**Task to carry out:** Nothing but the lines from the start of the records below through the line that has "make keychron/q7/ansi:default:flash" should appear, each exactly as given.

*** Task inputs Section Begins ***

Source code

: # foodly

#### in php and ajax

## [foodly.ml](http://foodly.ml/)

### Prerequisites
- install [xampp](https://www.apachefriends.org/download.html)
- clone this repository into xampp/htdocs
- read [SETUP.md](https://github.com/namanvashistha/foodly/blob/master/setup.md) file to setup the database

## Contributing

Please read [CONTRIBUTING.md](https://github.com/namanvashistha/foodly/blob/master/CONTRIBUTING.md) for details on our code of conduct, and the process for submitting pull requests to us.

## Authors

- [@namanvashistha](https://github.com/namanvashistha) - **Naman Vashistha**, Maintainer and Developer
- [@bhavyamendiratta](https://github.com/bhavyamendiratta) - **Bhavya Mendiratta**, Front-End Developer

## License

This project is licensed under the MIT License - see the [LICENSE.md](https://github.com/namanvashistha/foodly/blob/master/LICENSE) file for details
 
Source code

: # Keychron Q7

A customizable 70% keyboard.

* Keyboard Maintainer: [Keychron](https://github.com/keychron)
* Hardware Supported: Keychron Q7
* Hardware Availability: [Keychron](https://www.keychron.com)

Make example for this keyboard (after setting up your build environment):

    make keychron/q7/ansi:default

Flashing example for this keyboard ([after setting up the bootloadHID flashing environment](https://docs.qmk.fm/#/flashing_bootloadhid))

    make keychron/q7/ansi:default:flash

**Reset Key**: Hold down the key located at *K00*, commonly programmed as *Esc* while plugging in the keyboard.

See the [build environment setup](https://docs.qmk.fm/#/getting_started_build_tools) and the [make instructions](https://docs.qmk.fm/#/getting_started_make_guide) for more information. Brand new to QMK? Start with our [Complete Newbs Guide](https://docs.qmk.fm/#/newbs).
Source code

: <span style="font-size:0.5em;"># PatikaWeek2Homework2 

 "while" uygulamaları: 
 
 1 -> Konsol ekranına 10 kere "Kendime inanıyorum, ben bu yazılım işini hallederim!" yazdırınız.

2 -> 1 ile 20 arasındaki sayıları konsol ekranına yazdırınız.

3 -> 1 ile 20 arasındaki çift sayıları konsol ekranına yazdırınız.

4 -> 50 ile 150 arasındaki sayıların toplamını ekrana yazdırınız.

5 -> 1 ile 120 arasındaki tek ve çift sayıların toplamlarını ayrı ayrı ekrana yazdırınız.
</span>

*** Task inputs Section Ends ***

**Expected output:**
Source code

: # foodly

#### in php and ajax

## [foodly.ml](http://foodly.ml/)

### Prerequisites
- install [xampp](https://www.apachefriends.org/download.html)
- clone this repository into xampp/htdocs
- read [SETUP.md](https://github.com/namanvashistha/foodly/blob/master/setup.md) file to setup the database

## Contributing

Please read [CONTRIBUTING.md](https://github.com/namanvashistha/foodly/blob/master/CONTRIBUTING.md) for details on our code of conduct, and the process for submitting pull requests to us.

## Authors

- [@namanvashistha](https://github.com/namanvashistha) - **Naman Vashistha**, Maintainer and Developer
- [@bhavyamendiratta](https://github.com/bhavyamendiratta) - **Bhavya Mendiratta**, Front-End Developer

## License

This project is licensed under the MIT License - see the [LICENSE.md](https://github.com/namanvashistha/foodly/blob/master/LICENSE) file for details
 
Source code

: # Keychron Q7

A customizable 70% keyboard.

* Keyboard Maintainer: [Keychron](https://github.com/keychron)
* Hardware Supported: Keychron Q7
* Hardware Availability: [Keychron](https://www.keychron.com)

Make example for this keyboard (after setting up your build environment):

    make keychron/q7/ansi:default

Flashing example for this keyboard ([after setting up the bootloadHID flashing environment](https://docs.qmk.fm/#/flashing_bootloadhid))

    make keychron/q7/ansi:default:flash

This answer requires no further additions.